News / Asia

    Asian Economies Urged to Invest in Social Issues

    Unskilled workers unload pebbles form a tug boat in Rangoon, Burma, November 23, 2012.
    Unskilled workers unload pebbles form a tug boat in Rangoon, Burma, November 23, 2012.
    Robert Carmichael
    The United Nations' development arm for the Asia-Pacific region released its flagship report Thursday and is calling on governments to spend more money on key social issues, rather than concentrating solely on fiscal restraint and inflation.

    For the past 30 years, countries have focused their macroeconomic policies on keeping inflation low and their spending within tight limits. But the United Nations Economic and Social Commission for Asia and the Pacific (UNESCAP) believes this narrow focus on fiscal stability is wrong, particularly when applied to developing countries, because those measures have cut spending in key social areas such as education and health.

    In its annual report, UNESCAP, said that approach has damaged development objectives -- and it is calling for a better balance.

    Governments should be concerned with the quality of their spending, not just the quantity, and should focus more on health, education and social safety nets such as pensions and disability payments, said the report's authors. Nations must also keep a watchful eye on the damage done to the environment in their pursuit of economic growth, it said.

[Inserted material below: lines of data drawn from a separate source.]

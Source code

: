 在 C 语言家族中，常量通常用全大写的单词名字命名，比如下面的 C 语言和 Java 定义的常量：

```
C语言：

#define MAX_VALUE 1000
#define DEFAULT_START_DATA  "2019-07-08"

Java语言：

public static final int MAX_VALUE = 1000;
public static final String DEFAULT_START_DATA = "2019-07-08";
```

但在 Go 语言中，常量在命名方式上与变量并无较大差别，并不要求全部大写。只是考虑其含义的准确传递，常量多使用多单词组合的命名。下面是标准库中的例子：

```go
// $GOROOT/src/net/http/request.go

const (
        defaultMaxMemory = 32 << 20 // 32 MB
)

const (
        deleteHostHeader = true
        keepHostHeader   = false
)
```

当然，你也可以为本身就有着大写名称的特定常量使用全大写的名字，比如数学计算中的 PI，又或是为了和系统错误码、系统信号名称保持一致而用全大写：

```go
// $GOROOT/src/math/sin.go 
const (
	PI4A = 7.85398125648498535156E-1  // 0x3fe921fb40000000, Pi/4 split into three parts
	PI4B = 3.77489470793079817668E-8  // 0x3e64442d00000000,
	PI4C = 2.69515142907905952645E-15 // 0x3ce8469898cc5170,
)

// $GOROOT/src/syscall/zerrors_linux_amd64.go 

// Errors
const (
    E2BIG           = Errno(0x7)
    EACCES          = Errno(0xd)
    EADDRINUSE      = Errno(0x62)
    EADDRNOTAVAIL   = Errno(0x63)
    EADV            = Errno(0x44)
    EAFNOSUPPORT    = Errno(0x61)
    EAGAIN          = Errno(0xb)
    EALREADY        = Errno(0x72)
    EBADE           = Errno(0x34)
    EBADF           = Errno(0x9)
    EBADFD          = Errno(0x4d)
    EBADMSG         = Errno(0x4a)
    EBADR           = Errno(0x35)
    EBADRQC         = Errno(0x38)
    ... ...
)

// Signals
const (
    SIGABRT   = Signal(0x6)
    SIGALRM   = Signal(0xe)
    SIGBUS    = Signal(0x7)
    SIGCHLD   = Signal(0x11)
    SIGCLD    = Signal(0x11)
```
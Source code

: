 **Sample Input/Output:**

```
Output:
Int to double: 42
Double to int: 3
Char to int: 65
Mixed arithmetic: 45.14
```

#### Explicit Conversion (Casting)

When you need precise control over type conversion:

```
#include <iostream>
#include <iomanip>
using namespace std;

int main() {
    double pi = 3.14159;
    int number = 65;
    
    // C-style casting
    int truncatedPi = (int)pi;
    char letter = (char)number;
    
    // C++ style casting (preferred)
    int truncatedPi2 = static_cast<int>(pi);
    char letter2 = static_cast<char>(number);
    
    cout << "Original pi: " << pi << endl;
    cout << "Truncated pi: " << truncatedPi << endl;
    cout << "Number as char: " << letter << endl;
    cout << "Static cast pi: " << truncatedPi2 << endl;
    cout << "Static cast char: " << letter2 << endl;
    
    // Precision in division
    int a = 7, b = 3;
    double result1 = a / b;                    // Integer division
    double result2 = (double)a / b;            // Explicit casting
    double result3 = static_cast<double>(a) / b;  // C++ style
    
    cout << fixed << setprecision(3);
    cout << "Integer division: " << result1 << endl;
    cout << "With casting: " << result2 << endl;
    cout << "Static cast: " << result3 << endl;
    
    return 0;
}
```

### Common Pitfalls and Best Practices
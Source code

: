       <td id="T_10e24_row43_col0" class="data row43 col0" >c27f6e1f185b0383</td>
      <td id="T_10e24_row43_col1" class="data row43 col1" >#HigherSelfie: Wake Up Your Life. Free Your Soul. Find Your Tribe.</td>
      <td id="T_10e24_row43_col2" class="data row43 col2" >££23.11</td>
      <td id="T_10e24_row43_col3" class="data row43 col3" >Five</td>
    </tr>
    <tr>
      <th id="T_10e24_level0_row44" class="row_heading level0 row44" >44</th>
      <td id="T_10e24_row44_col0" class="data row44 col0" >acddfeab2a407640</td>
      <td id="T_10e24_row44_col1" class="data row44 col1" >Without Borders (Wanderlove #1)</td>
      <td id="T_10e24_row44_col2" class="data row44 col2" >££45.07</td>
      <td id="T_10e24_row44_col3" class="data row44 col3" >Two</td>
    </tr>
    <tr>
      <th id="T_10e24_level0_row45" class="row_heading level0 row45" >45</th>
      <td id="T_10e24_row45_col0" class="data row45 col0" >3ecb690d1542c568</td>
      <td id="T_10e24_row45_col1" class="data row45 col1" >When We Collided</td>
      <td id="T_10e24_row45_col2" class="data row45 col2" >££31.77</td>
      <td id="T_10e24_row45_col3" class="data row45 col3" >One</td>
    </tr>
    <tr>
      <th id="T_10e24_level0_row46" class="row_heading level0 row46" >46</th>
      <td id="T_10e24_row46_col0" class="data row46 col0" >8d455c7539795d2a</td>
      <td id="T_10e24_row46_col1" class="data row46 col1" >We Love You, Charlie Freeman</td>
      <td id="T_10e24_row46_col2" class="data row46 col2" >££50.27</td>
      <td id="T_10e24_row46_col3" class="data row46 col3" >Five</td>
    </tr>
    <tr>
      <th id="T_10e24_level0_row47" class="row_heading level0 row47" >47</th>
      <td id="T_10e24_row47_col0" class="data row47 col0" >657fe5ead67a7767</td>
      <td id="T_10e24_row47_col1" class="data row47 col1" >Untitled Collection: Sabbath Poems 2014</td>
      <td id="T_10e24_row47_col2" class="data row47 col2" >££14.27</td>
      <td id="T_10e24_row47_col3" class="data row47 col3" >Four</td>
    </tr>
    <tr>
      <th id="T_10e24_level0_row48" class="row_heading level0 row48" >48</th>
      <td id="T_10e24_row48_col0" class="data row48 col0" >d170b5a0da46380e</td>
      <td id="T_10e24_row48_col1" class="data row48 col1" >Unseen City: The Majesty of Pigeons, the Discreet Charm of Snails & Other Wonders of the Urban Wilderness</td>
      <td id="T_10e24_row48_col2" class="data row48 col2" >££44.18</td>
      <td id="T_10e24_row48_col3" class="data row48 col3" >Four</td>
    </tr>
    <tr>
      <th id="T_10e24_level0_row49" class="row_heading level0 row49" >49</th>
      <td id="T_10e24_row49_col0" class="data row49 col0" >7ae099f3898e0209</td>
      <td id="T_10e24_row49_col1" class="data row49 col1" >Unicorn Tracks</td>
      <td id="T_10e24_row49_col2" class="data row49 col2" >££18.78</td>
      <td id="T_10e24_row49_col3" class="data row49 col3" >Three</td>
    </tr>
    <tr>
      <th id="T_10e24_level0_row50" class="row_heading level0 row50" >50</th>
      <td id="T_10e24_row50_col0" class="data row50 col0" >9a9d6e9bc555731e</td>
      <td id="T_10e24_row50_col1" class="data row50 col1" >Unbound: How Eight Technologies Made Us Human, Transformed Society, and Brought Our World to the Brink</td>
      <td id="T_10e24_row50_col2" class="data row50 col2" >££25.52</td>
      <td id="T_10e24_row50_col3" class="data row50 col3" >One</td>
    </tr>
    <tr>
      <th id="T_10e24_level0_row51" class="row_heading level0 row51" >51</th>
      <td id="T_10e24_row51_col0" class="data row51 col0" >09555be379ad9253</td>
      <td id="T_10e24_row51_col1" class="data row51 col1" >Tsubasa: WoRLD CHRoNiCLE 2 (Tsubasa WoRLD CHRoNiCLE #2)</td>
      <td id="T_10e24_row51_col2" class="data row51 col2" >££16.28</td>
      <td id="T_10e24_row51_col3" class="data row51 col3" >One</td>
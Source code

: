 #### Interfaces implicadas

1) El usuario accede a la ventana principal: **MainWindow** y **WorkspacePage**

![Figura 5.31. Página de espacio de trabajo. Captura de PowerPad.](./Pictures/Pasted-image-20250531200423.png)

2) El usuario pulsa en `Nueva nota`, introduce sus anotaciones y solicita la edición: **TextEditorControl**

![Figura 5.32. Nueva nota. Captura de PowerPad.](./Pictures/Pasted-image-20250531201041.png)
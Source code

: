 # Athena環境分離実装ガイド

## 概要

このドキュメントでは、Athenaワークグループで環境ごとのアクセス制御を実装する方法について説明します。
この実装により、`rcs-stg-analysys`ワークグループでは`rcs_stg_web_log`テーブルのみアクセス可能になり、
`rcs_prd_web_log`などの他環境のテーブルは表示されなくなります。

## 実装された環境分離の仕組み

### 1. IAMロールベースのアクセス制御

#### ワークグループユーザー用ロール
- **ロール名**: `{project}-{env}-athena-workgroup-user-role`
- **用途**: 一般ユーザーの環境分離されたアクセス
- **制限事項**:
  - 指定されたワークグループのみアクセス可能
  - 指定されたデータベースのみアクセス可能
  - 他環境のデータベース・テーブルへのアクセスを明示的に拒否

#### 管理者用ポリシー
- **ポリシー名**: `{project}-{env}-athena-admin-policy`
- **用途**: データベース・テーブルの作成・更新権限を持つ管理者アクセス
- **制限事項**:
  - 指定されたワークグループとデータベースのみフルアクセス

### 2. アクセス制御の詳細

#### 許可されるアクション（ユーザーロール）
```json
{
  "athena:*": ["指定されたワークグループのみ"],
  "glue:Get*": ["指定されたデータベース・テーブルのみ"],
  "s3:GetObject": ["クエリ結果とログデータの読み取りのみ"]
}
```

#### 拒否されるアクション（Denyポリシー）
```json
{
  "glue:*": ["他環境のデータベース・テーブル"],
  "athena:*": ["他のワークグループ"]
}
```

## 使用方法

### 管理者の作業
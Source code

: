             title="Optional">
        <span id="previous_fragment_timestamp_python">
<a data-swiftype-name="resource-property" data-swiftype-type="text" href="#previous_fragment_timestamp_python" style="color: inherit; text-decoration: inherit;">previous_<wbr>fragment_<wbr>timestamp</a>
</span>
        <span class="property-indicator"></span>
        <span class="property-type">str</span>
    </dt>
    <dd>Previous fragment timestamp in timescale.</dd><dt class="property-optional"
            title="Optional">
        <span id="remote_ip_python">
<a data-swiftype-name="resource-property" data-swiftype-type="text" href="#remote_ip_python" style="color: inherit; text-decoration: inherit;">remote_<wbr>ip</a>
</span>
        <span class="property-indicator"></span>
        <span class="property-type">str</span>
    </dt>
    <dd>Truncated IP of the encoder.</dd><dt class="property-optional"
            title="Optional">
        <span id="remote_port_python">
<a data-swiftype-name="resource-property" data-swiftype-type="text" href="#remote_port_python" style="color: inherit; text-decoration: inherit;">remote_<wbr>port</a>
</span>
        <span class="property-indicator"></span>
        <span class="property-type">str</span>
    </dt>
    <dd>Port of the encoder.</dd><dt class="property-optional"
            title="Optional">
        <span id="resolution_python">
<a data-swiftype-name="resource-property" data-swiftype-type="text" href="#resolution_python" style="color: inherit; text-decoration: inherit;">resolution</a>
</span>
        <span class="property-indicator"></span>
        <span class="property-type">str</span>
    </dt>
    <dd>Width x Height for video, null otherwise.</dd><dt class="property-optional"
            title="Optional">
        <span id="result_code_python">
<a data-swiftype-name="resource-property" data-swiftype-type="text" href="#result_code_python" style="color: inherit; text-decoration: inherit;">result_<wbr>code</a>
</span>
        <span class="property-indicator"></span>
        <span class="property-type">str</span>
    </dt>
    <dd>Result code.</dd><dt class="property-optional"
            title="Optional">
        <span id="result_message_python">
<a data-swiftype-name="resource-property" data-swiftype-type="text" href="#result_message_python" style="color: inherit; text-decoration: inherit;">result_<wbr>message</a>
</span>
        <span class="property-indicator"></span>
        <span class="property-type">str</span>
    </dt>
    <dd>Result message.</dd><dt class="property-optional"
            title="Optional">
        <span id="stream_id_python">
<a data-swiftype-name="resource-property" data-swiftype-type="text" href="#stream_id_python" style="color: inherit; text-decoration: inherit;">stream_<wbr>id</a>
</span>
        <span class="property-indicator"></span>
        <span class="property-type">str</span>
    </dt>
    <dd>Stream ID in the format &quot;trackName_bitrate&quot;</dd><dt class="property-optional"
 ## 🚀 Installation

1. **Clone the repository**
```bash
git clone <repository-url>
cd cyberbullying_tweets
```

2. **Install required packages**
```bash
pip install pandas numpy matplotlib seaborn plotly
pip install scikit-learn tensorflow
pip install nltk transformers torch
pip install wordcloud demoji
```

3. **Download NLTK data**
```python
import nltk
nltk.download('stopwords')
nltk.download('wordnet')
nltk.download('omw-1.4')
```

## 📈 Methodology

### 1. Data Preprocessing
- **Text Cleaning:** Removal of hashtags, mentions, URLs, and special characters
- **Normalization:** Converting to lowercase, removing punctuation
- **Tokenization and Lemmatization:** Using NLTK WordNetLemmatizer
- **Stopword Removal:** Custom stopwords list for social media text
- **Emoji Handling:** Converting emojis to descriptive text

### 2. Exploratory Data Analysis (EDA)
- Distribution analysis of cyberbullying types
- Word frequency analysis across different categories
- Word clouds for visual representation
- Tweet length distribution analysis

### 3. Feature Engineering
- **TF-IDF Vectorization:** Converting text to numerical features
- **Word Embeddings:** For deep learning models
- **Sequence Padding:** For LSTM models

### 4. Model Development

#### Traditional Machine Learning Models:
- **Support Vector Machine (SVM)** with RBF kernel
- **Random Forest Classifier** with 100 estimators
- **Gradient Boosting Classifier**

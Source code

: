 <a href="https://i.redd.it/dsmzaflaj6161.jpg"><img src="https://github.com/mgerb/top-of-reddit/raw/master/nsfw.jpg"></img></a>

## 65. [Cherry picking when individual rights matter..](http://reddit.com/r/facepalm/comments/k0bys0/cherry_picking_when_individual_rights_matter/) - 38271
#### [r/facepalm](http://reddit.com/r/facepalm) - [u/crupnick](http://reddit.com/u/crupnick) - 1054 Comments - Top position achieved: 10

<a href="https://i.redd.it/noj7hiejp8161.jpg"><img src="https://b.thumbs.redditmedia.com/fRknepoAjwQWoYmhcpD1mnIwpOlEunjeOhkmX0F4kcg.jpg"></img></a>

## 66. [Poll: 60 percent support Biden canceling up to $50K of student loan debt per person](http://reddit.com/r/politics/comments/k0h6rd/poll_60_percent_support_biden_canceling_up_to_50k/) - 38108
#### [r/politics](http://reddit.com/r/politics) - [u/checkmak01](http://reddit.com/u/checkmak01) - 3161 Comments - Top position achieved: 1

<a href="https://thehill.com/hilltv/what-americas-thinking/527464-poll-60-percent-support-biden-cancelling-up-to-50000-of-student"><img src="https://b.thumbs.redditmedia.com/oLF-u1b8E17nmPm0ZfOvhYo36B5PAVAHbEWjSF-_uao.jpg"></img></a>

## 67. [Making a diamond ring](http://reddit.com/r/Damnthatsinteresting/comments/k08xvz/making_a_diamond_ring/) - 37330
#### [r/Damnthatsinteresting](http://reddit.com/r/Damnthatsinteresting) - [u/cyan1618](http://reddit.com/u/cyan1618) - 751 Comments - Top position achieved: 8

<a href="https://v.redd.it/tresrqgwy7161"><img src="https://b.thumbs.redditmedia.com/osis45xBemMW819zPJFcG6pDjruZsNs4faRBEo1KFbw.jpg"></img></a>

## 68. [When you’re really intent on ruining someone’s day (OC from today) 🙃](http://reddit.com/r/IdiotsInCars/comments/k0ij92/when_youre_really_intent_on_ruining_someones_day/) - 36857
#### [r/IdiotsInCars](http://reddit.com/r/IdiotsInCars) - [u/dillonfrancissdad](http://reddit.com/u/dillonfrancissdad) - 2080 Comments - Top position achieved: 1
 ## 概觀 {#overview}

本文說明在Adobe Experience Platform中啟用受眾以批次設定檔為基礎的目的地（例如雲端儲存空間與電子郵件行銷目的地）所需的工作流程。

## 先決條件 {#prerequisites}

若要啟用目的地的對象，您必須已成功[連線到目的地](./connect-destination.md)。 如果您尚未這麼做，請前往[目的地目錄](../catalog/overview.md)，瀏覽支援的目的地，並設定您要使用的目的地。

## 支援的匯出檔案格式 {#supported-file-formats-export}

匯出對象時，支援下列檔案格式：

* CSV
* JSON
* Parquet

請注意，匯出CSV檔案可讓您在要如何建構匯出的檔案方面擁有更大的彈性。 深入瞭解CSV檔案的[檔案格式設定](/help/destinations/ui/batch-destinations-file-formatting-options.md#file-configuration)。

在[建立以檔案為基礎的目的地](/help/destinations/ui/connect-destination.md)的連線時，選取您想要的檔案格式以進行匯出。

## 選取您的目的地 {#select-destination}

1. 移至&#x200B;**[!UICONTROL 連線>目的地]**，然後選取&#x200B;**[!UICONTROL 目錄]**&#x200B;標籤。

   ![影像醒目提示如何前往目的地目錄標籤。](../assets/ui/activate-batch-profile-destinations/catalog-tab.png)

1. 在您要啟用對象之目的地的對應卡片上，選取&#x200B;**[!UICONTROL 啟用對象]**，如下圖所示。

    Nobuko Kajiura, an economic affairs officer with UNESCAP, said the U.N. body’s report arrived at its conclusions by simulating increased spending on its key recommendations in 10 countries, including China, India, Bangladesh and Indonesia, to calculate whether a new approach was sustainable. They found that it was.

    “So basically we are saying that this is still affordable," Kajiura said. "Another question is: Is it going to destabilize the economy? No. These policies are affordable and doable without causing a destabilization of the economy.”

    UNESCAP covers 62 countries in the Asia-Pacific region, from Turkey to Kiribati, Russia to New Zealand and everything in between. Those 62 countries are home to more than four billion people -- two-thirds of the global population.

    Thursday’s report notes that the world’s economy remains in a vulnerable position after the 2008 global economic crisis, which it estimates cost this region $870 billion in lost gross domestic product. By 2017, it predicts, that cost will have risen to $1.3 trillion.

    The global slowdown reduced growth in the Asia-Pacific region. Last year, it managed 5.6 percent, which is well under the approximately eight percent annual figure seen in the previous decade. The region’s economic growth is expected to reach six percent this year.

    UNESCAP said that even during the decade of robust growth, income inequality in many countries worsened, leaving hundreds of millions of people vulnerable. And it worries the lives of the region’s poorest 800 million people, who live below the poverty line of $1.25 a day, might not improve unless governments refocus efforts on inclusive and sustainable development.

    It also points out that a further 900 million people in the region live above the poverty line, but still earn less than two dollars a day. It would take very little to push them back into extreme poverty.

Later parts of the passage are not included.